In this investment trust update, Investment Analyst Henry Ince shares our analysis on the manager, process, culture, cost and performance of the Standard Life UK Smaller Companies Trust.

Important notes

This article isn’t personal advice. If you’re not sure whether an investment is right for you please seek advice. If you choose to invest the value of your investment will rise and fall, so you could get back less than you put in.

This article is more than 6 months old

It was correct at the time of publishing. Our views and any references to tax, investment and pension rules may have changed since then.

  • Harry Nimmo is a pioneer when it comes to investing in smaller companies
  • His investment approach has been consistent throughout his management career
  • The trust’s focus on high-quality companies suffered over its last financial year
  • Over the long term performance has been exceptional, a function of strong stock picking

How it fits in a portfolio

The Standard Life UK Smaller Companies Trust aims to grow your investment over the long-term by investing in the UK’s big companies of tomorrow. Smaller companies typically have more room for growth than larger ones, although they are more volatile and higher risk. This trust could add diversification to the UK portion of a more adventurous portfolio. The managers’ growth-focused investment style also means it could complement other trusts investing more in companies perceived to be undervalued.

When investing in closed-ended funds you should be aware the trust can trade at a discount or premium to net asset value (NAV).


With a career spanning over three decades, Harry Nimmo is one of the most experienced smaller companies investors. Since joining Standard Life Investments (subsequently Aberdeen Standard Investments) in 1985 he’s spent most of his career analysing small businesses with big potential. We admire his investment approach, which has been replicated across many other smaller companies funds with great success.

Given how long Nimmo has managed funds, questions around his retirement are natural.

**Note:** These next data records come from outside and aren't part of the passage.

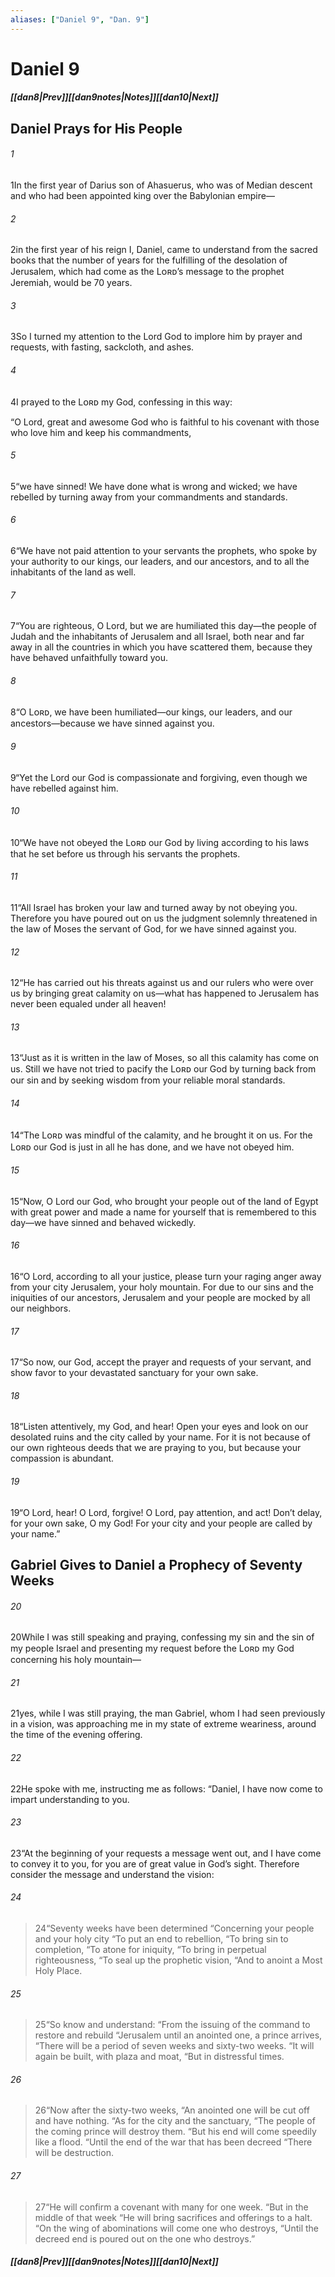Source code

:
 ```yaml
---
aliases: ["Daniel 9", "Dan. 9"]
---
```

# Daniel 9
##### <span class=arrow-left></span>[[dan8|Prev]]<span class=navigation-separator></span>[[dan9notes|Notes]]<span class=navigation-separator></span>[[dan10|Next]]<span class=arrow-right></span>
## Daniel Prays for His People
###### 1
<span class=verse-first>1</span>In the first year of Darius son of Ahasuerus, who was of Median descent and who had been appointed king over the Babylonian empire—
###### 2
<span class=verse-body>2</span>in the first year of his reign I, Daniel, came to understand from the sacred books that the number of years for the fulfilling of the desolation of Jerusalem, which had come as the Lᴏʀᴅ’s message to the prophet Jeremiah, would be 70 years.
###### 3
<span class=verse-body>3</span>So I turned my attention to the Lord God to implore him by prayer and requests, with fasting, sackcloth, and ashes.
###### 4
<span class=verse-body>4</span>I prayed to the Lᴏʀᴅ my God, confessing in this way:
<div class=paragraph-break></div>

“O Lord, great and awesome God who is faithful to his covenant with those who love him and keep his commandments,
###### 5
<span class=verse-body>5</span>“we have sinned! We have done what is wrong and wicked; we have rebelled by turning away from your commandments and standards.
###### 6
<span class=verse-body>6</span>“We have not paid attention to your servants the prophets, who spoke by your authority to our kings, our leaders, and our ancestors, and to all the inhabitants of the land as well.
<div class=paragraph-break></div>

###### 7
<span class=verse-first>7</span>“You are righteous, O Lord, but we are humiliated this day—the people of Judah and the inhabitants of Jerusalem and all Israel, both near and far away in all the countries in which you have scattered them, because they have behaved unfaithfully toward you.
###### 8
<span class=verse-body>8</span>“O Lᴏʀᴅ, we have been humiliated—our kings, our leaders, and our ancestors—because we have sinned against you.
###### 9
<span class=verse-body>9</span>“Yet the Lord our God is compassionate and forgiving, even though we have rebelled against him.
###### 10
<span class=verse-body>10</span>“We have not obeyed the Lᴏʀᴅ our God by living according to his laws that he set before us through his servants the prophets.
###### 11
<span class=verse-body>11</span>“All Israel has broken your law and turned away by not obeying you. Therefore you have poured out on us the judgment solemnly threatened in the law of Moses the servant of God, for we have sinned against you.
###### 12
<span class=verse-body>12</span>“He has carried out his threats against us and our rulers who were over us by bringing great calamity on us—what has happened to Jerusalem has never been equaled under all heaven!
###### 13
<span class=verse-body>13</span>“Just as it is written in the law of Moses, so all this calamity has come on us. Still we have not tried to pacify the Lᴏʀᴅ our God by turning back from our sin and by seeking wisdom from your reliable moral standards.
###### 14
<span class=verse-body>14</span>“The Lᴏʀᴅ was mindful of the calamity, and he brought it on us. For the Lᴏʀᴅ our God is just in all he has done, and we have not obeyed him.
<div class=paragraph-break></div>

###### 15
<span class=verse-first>15</span>“Now, O Lord our God, who brought your people out of the land of Egypt with great power and made a name for yourself that is remembered to this day—we have sinned and behaved wickedly.
###### 16
<span class=verse-body>16</span>“O Lord, according to all your justice, please turn your raging anger away from your city Jerusalem, your holy mountain. For due to our sins and the iniquities of our ancestors, Jerusalem and your people are mocked by all our neighbors.
###### 17
<span class=verse-body>17</span>“So now, our God, accept the prayer and requests of your servant, and show favor to your devastated sanctuary for your own sake.
###### 18
<span class=verse-body>18</span>“Listen attentively, my God, and hear! Open your eyes and look on our desolated ruins and the city called by your name. For it is not because of our own righteous deeds that we are praying to you, but because your compassion is abundant.
###### 19
<span class=verse-body>19</span>“O Lord, hear! O Lord, forgive! O Lord, pay attention, and act! Don’t delay, for your own sake, O my God! For your city and your people are called by your name.”
## Gabriel Gives to Daniel a Prophecy of Seventy Weeks
###### 20
<span class=verse-first>20</span>While I was still speaking and praying, confessing my sin and the sin of my people Israel and presenting my request before the Lᴏʀᴅ my God concerning his holy mountain—
###### 21
<span class=verse-body>21</span>yes, while I was still praying, the man Gabriel, whom I had seen previously in a vision, was approaching me in my state of extreme weariness, around the time of the evening offering.
###### 22
<span class=verse-body>22</span>He spoke with me, instructing me as follows: “Daniel, I have now come to impart understanding to you.
###### 23
<span class=verse-body>23</span>“At the beginning of your requests a message went out, and I have come to convey it to you, for you are of great value in God’s sight. Therefore consider the message and understand the vision:
<div class=paragraph-break></div>

###### 24
><span class=verse-first-poetry>24</span><span class=poetry-quote-double>“</span>Seventy weeks have been determined
><span class=poetry-quote-double>“</span>Concerning your people and your holy city
><span class=poetry-quote-double>“</span>To put an end to rebellion,
><span class=poetry-quote-double>“</span>To bring sin to completion,
><span class=poetry-quote-double>“</span>To atone for iniquity,
><span class=poetry-quote-double>“</span>To bring in perpetual righteousness,
><span class=poetry-quote-double>“</span>To seal up the prophetic vision,
><span class=poetry-quote-double>“</span>And to anoint a Most Holy Place.
###### 25
><span class=verse-body-poetry>25</span><span class=poetry-quote-double>“</span>So know and understand:
><span class=poetry-quote-double>“</span>From the issuing of the command to restore and rebuild
><span class=poetry-quote-double>“</span>Jerusalem until an anointed one, a prince arrives,
><span class=poetry-quote-double>“</span>There will be a period of seven weeks and sixty-two weeks.
><span class=poetry-quote-double>“</span>It will again be built, with plaza and moat,
><span class=poetry-quote-double>“</span>But in distressful times.
###### 26
><span class=verse-body-poetry>26</span><span class=poetry-quote-double>“</span>Now after the sixty-two weeks,
><span class=poetry-quote-double>“</span>An anointed one will be cut off and have nothing.
><span class=poetry-quote-double>“</span>As for the city and the sanctuary,
><span class=poetry-quote-double>“</span>The people of the coming prince will destroy them.
><span class=poetry-quote-double>“</span>But his end will come speedily like a flood.
><span class=poetry-quote-double>“</span>Until the end of the war that has been decreed
><span class=poetry-quote-double>“</span>There will be destruction.
###### 27
><span class=verse-body-poetry>27</span><span class=poetry-quote-double>“</span>He will confirm a covenant with many for one week.
><span class=poetry-quote-double>“</span>But in the middle of that week
><span class=poetry-quote-double>“</span>He will bring sacrifices and offerings to a halt.
><span class=poetry-quote-double>“</span>On the wing of abominations will come one who destroys,
><span class=poetry-quote-double>“</span>Until the decreed end is poured out on the one who destroys.”
##### <span class=arrow-left></span>[[dan8|Prev]]<span class=navigation-separator></span>[[dan9notes|Notes]]<span class=navigation-separator></span>[[dan10|Next]]<span class=arrow-right></span>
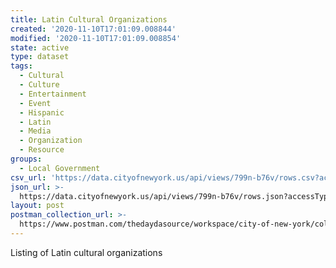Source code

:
 ```yaml
---
title: Latin Cultural Organizations
created: '2020-11-10T17:01:09.008844'
modified: '2020-11-10T17:01:09.008854'
state: active
type: dataset
tags:
  - Cultural
  - Culture
  - Entertainment
  - Event
  - Hispanic
  - Latin
  - Media
  - Organization
  - Resource
groups:
  - Local Government
csv_url: 'https://data.cityofnewyork.us/api/views/799n-b76v/rows.csv?accessType=DOWNLOAD'
json_url: >-
  https://data.cityofnewyork.us/api/views/799n-b76v/rows.json?accessType=DOWNLOAD
layout: post
postman_collection_url: >-
  https://www.postman.com/thedaydasource/workspace/city-of-new-york/collection/15909983-f84fa80f-8dc1-4e7c-b91c-40d64b83d8bf
---
```

Listing of Latin cultural organizations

At the moment he remains focused on fund management and is a valuable resource for future successors and other team members.

Abby Glennie, Deputy Head of Smaller Companies, was named co-manager in November 2020. She started her career at Kames Capital before joining what was then Standard Life Investments in 2013. Most of her time has been spent analysing UK companies and in 2016 she joined the smaller companies team. With 14 years of industry experience, Glennie is building a strong track record.

The managers are also responsible for other funds and trusts focused on small and medium-sized companies. Given the overlap in approach and support from a dedicated team, we think they can comfortably manage their workload.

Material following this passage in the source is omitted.